Agility is usually defined as the ability to ‘respond to change’. So it's worth looking at where the change drivers are in the value chain of the software delivery lifecycle:
This over-simplified picture shows product managers coming up with ideas, that then go through a design and development phase and are finally delivered to be enjoyed by end users.
During the inception of Agile in the ‘90s, change was driven mainly from the left side of the value chain as input from product managers, or other business stakeholders, inside the company.
Delivery cycles were long: in the case of ‘shrink-wrap software’, sometimes even years for a new version of an office suite. While end-user feedback would be incorporated into the next major version, it was usually indirect, filtered and translated by business stakeholders.

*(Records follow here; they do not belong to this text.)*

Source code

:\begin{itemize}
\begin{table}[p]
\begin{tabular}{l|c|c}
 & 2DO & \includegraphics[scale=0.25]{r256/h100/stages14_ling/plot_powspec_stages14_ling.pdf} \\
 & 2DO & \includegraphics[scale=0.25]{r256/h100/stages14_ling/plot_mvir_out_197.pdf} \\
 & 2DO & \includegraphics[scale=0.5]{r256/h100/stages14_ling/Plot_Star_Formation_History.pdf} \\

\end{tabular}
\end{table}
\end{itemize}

Agile methods tried to maximise the value that could be created in such multi-month projects during the design and development phases. They achieved this by subdividing projects into smaller cycles, and having cross-functional teams of business representatives, developers, testers and designers working together on a daily basis.
Agile eliminated the need for large-scale, up-front design and requirements gathering. Business stakeholders could validate the progress every few weeks, allowing frequent course corrections by adding new, removing existing, and re-prioritising features and tweaking their designs.
The delivery phase—or, quite literally, ‘shipping’ the software—was not yet a major bottleneck; collaboration during development was. Software delivery and operations functions were therefore often externalised, as these were not regarded as core skills of the business.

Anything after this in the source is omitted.